# taz.de -- Die Wahrheit: „Wir kehren mit eisernem Besen!“
       
       > Im Wahrheit-Interview spricht das neue deutsche Staatsoberhaupt, der
       > Reichsbürger und gewählte Kaiser Florian Bohrbach.
       
 (IMG) Bild: Auf einer Thingfeier in der Uckermark zum Kaiser gewählt: Florian Bohrbach hält Ausschau nach weiteren Reichsbürgern
       
       Die berüchtigten „Reichsbürger“, die an den Fortbestand des Deutschen
       Reiches glauben und den Staatsorganen der Bundesrepublik Widerstand
       leisten, haben am vergangenen Freitag auf einer Thingfeier in der
       uckermärkischen Gemeinde Löcknitz den 42-jährigen Zerspanungsmechaniker
       Florian Bohrbach aus Oranienburg zum Kaiser gewählt.

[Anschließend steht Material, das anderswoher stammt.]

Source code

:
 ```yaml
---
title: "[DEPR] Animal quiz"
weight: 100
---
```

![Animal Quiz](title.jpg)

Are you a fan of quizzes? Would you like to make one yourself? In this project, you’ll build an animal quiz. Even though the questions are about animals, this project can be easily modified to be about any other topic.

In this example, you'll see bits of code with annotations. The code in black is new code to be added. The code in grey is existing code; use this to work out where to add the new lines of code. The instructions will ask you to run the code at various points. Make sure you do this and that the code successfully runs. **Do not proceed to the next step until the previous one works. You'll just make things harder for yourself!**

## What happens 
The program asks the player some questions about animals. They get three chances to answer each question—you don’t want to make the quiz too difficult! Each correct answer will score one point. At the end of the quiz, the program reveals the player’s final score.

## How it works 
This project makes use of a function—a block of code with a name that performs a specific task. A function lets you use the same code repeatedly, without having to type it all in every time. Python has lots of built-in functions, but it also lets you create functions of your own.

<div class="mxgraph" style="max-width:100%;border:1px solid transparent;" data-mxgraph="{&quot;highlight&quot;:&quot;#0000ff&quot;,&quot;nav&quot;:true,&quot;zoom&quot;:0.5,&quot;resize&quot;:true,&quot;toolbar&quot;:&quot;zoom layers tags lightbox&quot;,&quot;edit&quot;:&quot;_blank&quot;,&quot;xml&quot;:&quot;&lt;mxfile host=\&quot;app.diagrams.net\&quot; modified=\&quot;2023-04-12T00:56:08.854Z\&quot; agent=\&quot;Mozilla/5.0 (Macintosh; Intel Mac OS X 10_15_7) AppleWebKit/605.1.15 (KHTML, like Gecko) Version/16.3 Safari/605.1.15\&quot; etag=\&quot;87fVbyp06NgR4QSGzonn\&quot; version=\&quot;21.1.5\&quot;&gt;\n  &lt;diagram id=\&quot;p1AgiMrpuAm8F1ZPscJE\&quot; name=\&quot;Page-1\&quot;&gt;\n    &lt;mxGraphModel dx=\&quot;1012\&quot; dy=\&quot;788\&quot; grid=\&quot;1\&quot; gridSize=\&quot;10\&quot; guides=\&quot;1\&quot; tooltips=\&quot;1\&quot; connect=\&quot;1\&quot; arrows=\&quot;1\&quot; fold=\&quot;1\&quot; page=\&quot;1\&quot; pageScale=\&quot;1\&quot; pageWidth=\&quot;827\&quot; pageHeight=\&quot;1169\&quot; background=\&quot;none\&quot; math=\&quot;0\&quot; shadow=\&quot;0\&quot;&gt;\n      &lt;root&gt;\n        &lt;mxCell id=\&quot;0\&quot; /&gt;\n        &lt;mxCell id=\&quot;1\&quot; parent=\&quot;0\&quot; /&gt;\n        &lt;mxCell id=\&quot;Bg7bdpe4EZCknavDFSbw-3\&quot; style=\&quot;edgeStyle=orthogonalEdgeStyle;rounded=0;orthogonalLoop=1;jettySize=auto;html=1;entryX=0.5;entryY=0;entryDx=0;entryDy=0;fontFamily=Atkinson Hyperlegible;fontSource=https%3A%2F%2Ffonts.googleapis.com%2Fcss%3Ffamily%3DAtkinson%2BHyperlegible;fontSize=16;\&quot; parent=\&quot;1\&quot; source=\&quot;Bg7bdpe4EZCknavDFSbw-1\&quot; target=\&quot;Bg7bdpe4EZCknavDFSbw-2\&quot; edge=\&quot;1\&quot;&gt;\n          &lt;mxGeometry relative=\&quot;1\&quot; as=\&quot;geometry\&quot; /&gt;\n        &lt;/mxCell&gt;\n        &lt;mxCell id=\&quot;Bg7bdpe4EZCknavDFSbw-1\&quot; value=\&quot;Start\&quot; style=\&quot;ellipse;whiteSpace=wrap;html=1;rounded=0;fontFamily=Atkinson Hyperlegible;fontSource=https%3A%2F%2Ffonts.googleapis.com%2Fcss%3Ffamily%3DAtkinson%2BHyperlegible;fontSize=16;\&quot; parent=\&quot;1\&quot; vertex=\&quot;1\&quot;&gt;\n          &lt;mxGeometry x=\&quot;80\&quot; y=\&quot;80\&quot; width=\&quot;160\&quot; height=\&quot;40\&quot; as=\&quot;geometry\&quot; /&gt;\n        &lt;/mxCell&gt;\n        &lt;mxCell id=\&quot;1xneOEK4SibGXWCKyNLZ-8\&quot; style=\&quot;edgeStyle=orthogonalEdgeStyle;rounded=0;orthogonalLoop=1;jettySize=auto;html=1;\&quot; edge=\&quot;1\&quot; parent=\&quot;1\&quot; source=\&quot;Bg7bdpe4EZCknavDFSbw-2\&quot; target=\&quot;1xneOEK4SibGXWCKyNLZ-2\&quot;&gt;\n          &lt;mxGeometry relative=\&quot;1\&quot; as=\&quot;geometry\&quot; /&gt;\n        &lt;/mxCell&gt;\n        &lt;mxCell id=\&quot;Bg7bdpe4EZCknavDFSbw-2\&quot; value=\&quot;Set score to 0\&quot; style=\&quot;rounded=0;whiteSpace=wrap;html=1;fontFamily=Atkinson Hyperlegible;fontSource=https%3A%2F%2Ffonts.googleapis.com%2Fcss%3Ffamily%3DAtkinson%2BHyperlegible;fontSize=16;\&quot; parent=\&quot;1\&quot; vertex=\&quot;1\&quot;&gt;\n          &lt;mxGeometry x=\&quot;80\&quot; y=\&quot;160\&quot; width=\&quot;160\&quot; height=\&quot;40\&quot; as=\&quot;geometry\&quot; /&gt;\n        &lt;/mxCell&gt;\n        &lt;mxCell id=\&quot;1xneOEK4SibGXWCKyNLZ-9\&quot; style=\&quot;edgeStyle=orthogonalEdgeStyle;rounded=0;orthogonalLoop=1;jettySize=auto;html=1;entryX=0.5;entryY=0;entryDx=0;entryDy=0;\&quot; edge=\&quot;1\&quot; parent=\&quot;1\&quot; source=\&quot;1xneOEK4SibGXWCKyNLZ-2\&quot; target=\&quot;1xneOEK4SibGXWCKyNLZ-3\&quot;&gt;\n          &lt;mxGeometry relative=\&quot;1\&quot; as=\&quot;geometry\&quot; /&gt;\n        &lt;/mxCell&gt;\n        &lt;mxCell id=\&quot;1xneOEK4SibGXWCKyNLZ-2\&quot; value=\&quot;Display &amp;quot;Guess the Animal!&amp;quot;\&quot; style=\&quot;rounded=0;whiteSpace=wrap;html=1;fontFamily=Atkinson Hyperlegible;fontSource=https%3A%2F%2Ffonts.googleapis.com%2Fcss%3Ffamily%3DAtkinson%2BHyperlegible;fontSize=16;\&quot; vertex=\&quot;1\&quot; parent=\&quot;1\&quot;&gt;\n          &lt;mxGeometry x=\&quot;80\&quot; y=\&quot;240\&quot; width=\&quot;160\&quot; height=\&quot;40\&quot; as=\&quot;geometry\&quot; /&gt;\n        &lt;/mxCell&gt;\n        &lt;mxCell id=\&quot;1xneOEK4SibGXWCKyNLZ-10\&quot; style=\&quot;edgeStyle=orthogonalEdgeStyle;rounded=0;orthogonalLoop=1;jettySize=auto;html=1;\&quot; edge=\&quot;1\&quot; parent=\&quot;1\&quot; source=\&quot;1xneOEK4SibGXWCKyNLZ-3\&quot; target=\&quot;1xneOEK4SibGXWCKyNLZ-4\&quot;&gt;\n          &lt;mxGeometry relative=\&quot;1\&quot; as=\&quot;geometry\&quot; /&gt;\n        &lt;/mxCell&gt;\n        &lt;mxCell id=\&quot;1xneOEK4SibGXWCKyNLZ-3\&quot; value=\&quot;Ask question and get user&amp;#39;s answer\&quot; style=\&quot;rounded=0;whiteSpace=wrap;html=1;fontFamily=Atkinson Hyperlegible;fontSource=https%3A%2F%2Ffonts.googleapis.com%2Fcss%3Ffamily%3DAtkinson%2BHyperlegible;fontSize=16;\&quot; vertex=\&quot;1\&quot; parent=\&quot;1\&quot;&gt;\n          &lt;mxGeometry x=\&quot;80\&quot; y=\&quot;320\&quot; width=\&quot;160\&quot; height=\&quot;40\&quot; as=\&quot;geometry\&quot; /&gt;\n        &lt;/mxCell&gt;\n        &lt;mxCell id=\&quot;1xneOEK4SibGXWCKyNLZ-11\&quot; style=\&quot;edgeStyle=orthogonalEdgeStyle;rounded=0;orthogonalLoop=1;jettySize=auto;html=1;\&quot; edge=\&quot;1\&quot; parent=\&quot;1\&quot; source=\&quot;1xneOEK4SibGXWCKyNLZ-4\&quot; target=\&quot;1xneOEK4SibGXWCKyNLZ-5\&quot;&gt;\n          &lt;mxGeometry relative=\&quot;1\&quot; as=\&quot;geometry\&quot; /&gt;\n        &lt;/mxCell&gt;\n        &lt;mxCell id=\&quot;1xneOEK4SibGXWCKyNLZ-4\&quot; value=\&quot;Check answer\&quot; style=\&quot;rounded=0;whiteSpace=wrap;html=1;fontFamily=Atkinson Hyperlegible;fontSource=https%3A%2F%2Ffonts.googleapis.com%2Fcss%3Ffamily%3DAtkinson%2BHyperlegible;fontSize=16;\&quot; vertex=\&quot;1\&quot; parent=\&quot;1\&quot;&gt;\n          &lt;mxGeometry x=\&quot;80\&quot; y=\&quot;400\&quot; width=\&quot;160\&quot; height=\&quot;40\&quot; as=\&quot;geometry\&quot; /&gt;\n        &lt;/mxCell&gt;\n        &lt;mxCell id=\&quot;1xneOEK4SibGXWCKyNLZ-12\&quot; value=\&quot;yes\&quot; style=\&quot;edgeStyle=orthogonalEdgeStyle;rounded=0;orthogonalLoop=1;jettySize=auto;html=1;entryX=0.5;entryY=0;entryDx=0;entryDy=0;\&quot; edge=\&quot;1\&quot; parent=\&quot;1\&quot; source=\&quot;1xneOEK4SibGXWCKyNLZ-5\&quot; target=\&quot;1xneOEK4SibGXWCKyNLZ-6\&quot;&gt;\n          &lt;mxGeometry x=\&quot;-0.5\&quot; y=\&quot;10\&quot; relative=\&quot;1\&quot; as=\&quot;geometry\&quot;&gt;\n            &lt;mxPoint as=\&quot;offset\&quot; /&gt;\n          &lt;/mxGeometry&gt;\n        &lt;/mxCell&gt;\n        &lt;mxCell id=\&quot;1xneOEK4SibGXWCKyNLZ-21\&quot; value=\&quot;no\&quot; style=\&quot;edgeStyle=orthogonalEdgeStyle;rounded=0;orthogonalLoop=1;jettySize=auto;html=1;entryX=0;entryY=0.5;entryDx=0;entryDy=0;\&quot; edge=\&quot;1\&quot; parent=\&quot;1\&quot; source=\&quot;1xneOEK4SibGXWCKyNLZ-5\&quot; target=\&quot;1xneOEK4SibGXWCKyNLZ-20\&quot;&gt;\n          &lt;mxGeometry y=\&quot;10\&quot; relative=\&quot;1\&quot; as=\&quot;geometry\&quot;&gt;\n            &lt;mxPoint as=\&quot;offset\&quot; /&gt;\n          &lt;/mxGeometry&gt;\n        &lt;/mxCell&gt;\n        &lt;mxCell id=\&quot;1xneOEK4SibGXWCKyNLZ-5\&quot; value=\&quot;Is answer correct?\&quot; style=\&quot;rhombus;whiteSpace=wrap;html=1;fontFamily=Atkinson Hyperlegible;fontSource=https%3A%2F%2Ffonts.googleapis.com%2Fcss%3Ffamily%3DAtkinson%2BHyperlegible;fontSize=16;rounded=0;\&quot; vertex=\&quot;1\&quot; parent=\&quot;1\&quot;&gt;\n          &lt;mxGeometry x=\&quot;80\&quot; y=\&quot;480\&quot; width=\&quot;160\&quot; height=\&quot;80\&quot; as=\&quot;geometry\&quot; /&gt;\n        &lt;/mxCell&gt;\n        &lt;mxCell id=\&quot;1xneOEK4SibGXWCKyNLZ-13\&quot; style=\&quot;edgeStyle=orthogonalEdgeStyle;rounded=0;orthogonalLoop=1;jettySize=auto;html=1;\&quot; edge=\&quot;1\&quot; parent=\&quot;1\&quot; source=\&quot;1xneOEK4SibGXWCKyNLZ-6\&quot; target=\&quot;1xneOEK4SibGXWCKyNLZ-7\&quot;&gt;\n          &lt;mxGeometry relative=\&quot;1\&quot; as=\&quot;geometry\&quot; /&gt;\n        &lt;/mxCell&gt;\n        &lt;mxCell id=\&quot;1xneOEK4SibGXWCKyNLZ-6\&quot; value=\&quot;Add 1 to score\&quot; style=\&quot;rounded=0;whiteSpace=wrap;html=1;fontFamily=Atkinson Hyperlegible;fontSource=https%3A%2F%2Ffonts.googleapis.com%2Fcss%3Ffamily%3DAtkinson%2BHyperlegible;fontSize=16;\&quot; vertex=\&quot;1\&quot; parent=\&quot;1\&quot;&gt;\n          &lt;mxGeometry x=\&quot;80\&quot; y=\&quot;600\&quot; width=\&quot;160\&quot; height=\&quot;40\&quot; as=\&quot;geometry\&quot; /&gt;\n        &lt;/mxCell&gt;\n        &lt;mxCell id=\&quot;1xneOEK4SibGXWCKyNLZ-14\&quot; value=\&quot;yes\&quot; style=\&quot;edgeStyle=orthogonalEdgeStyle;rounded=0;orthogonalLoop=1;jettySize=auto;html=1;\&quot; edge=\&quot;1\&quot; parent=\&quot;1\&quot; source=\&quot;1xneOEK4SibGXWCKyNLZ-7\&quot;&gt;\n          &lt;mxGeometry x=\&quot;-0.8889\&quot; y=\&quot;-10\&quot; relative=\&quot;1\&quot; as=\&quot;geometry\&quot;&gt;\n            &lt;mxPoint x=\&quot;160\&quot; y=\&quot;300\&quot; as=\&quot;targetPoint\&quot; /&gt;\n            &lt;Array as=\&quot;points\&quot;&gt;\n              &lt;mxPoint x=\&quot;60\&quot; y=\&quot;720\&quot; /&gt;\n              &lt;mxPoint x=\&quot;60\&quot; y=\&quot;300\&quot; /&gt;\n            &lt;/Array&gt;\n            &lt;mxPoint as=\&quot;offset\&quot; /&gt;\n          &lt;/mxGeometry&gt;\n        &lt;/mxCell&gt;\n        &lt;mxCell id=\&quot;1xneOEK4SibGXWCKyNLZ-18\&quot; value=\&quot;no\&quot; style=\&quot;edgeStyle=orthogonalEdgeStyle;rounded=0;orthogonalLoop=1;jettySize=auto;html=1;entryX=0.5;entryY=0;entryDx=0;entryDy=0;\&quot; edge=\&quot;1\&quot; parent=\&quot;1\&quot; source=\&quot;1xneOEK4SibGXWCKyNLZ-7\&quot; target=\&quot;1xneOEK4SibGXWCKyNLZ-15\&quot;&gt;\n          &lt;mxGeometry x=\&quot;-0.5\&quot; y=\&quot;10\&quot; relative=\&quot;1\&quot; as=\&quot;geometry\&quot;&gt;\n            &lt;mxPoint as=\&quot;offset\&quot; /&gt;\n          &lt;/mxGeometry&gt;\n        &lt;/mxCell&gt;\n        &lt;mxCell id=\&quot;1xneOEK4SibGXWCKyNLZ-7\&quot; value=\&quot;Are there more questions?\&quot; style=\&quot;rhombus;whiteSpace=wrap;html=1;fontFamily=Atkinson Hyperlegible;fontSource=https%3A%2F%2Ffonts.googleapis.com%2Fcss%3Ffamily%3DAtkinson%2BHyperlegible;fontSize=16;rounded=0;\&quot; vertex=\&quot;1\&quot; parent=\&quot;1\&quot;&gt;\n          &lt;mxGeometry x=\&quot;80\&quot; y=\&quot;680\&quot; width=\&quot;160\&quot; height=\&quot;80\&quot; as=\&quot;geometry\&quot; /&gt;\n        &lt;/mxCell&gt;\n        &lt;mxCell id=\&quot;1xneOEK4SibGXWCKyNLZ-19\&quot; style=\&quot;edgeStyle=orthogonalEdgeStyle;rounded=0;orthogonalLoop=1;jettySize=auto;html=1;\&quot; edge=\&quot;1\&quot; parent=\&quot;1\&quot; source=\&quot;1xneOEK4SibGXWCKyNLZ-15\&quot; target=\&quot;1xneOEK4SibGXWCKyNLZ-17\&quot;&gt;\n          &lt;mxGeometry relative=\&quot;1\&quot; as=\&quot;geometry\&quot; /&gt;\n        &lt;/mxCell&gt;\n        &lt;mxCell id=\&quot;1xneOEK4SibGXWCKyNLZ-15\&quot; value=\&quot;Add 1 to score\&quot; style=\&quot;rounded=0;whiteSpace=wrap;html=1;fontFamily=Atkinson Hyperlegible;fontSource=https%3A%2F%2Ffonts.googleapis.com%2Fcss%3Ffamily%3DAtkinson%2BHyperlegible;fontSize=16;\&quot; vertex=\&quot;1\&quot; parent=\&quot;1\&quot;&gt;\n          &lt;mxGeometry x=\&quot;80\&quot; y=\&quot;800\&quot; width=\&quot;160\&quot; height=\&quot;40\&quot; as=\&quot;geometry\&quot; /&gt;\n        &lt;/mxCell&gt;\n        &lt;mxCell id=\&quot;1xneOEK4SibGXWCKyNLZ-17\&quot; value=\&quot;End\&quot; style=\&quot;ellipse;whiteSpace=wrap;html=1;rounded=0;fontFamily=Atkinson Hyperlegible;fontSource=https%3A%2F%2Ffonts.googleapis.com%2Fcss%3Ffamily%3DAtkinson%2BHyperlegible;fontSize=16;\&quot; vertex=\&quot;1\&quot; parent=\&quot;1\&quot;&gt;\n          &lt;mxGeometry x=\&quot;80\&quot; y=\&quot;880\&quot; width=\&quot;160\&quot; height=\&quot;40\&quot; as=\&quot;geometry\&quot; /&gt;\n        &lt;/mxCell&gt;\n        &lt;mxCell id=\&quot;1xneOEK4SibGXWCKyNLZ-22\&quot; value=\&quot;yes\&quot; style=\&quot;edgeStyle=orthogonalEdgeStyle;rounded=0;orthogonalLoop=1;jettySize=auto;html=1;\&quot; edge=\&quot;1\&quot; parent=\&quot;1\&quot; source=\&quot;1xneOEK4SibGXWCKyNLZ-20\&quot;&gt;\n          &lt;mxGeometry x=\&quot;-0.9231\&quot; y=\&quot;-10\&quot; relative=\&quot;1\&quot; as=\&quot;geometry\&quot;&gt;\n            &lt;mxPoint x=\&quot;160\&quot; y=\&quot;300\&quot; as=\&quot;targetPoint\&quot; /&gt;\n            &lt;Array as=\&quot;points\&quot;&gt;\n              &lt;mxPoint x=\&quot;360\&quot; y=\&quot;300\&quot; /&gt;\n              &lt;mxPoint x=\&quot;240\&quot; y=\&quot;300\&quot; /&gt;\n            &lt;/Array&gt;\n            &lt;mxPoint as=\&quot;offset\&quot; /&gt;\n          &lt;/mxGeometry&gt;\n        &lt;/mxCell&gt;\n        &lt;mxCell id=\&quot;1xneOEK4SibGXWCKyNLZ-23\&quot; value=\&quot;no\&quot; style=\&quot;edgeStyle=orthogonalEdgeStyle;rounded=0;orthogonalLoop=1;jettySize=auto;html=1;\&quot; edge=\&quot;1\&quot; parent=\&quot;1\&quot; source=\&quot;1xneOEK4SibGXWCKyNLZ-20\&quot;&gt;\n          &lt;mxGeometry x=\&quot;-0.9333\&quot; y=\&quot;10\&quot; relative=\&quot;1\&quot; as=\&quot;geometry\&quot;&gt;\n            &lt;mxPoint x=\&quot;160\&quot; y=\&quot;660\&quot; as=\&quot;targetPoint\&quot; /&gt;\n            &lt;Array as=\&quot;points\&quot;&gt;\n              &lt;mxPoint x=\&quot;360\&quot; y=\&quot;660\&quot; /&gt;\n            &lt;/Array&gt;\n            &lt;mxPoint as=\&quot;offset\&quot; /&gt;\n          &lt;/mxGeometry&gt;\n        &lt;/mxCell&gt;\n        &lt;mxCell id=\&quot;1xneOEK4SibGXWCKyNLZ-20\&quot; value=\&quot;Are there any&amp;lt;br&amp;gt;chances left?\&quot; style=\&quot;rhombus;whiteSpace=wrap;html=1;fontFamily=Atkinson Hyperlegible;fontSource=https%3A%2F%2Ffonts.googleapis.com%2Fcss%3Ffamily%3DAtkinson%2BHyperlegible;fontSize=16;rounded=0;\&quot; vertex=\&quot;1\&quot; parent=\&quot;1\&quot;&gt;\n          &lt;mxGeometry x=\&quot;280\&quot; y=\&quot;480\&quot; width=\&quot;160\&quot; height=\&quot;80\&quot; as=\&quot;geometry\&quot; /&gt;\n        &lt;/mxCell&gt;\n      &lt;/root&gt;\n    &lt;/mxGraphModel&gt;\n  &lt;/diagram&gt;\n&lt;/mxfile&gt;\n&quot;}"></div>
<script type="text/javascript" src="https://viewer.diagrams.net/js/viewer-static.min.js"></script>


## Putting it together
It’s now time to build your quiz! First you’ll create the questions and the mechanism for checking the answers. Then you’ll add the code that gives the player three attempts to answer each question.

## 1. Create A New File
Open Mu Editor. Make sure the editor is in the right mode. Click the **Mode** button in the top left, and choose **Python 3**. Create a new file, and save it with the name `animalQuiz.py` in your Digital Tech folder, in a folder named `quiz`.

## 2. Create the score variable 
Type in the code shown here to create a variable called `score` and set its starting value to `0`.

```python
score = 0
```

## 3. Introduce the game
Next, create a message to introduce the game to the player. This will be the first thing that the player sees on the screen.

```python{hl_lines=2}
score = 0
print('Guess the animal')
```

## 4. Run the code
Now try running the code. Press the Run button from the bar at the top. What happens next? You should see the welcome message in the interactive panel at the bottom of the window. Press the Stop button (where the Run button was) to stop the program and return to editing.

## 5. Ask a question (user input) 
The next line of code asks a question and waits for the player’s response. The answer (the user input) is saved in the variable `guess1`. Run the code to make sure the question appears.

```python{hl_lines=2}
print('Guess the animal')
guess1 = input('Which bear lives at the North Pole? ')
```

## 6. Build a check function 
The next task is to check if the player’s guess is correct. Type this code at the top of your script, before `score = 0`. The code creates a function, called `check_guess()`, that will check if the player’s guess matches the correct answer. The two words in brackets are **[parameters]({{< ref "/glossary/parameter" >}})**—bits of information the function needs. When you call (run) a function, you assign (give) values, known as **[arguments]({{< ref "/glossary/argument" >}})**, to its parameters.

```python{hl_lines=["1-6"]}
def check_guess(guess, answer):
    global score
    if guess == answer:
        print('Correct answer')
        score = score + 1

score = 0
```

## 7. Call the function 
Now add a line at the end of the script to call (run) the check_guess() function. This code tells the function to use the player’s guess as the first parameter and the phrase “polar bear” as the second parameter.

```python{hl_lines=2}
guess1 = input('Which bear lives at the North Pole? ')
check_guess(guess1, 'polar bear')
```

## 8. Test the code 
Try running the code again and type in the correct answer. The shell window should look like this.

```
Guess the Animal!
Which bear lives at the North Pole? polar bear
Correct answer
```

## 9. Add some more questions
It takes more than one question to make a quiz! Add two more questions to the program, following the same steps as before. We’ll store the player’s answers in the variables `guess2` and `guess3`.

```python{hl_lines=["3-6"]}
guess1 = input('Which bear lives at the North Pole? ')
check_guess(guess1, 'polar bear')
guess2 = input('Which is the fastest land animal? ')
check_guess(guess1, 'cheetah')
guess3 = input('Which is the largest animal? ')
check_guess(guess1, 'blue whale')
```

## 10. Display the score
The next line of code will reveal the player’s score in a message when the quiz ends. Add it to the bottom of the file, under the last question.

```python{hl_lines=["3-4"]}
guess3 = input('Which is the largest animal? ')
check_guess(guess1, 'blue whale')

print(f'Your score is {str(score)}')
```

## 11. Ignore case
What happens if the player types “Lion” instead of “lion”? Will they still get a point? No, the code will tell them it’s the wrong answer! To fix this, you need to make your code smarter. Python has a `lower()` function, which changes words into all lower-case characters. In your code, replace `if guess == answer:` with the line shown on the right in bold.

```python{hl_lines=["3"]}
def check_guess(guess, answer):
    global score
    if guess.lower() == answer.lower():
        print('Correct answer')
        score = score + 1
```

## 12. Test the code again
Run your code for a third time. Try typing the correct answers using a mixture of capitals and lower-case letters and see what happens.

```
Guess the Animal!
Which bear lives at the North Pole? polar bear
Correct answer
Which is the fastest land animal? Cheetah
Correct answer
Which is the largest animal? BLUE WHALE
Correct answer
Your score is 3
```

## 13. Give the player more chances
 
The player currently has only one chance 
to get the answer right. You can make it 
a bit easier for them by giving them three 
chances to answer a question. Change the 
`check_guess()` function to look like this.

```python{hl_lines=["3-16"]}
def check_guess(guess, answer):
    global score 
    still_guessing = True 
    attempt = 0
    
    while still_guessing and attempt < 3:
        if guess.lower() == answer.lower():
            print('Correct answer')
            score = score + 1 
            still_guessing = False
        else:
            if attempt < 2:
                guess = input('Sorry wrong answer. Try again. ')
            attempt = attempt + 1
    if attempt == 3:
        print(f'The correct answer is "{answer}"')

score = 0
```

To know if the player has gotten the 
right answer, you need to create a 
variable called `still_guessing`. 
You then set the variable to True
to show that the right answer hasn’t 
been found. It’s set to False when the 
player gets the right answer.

Als erste
       Amtshandlungen hat er die Wiedereinführung der Prügelstrafe in allen
       Regelschulen und eine Amnestie für Beate Zschäpe angekündigt. 
       
       Es ist nicht ganz einfach, zu ihm durchzudringen, denn er ist ungewöhnlich
       medienscheu. Zu einem Telefoninterview hat er sich nur unter der Bedingung
       bereitgefunden, dass ihm zunächst alle fünf Strophen von „Heil dir im
       Siegerkranz“ vorgesungen werden. Als das geschehen ist, kann das Gespräch
       beginnen. 
       
       taz: Sind Eure Hoheit schon inthronisiert worden? 
       
       Florian Bohrbach: Wir warten noch auf die Reichskleinodien aus der Wiener
       Hofburg, also vor allem auf die Reichskrone, die Heilige Lanze, den
       Reichsapfel, das Zeremonienschwert, das Zepter und den Krönungsmantel. Ohne
       diese Insignien geht’s nun mal nicht.
       
       Glauben Eure Hoheit denn, dass man sie Euch leihen wird? 
       
       Was heißt hier leihen? Wir beanspruchen nur Unser angestammtes Eigentum und
       haben den Ösis ein Ultimatum gestellt: Wenn sie die Kleinodien nicht bis
       Sonntag nächster Woche rausrücken, bedeutet das Krieg. Dann wird bis zum
       letzten Hauch von Mann und Ross gekämpft.
       
       Darf man nach dem Umfang der Streitkräfte Eurer Hoheit fragen? 
       
       Das unterliegt der militärischen Geheimhaltung.
       
       Streben Eure Hoheit eine Schreckensherrschaft an? 
       
       Nein. Aber wo gehobelt wird, fallen Späne. Man muss sich das Regieren wie
       einen Zerspanungsbetrieb vorstellen …
       
       Es heißt, dass der Truchsess Eurer Hoheit hingerichtet worden ist, weil er
       zum Nachtisch Coca-Cola-Eis servieren lassen wollte. 
       
       Das verweise ich ins Reich der Fabel. Es war der Mundschenk. Wir haben ihn
       gevierteilt.
       
       Solche Nadelstiche durch Eure Hoheit werden sich die deutschen
       Strafverfolgungsbehörden nicht mehr lange bieten lassen … 
       
       Darüber kann ich nur lachen. Dieser sogenannte Staat ist ein Koloss auf
       tönernen Füßen. In den ersten hundert Tagen Unserer Regentschaft werden Wir
       mit eisernem Besen kehren und nicht nur das Grundgesetz hinwegfegen,
       sondern auch das Diktat von Versailles und die Habermas-Corpus-Akte von
       Helsinki!
       
       Wir können Eurer Hoheit nicht ganz folgen … 
       
       Macht nichts. Noch Fragen?
       
       Stört es Eure Hoheit, dass Ihr in der Regenbogenpresse keine Rolle spielt?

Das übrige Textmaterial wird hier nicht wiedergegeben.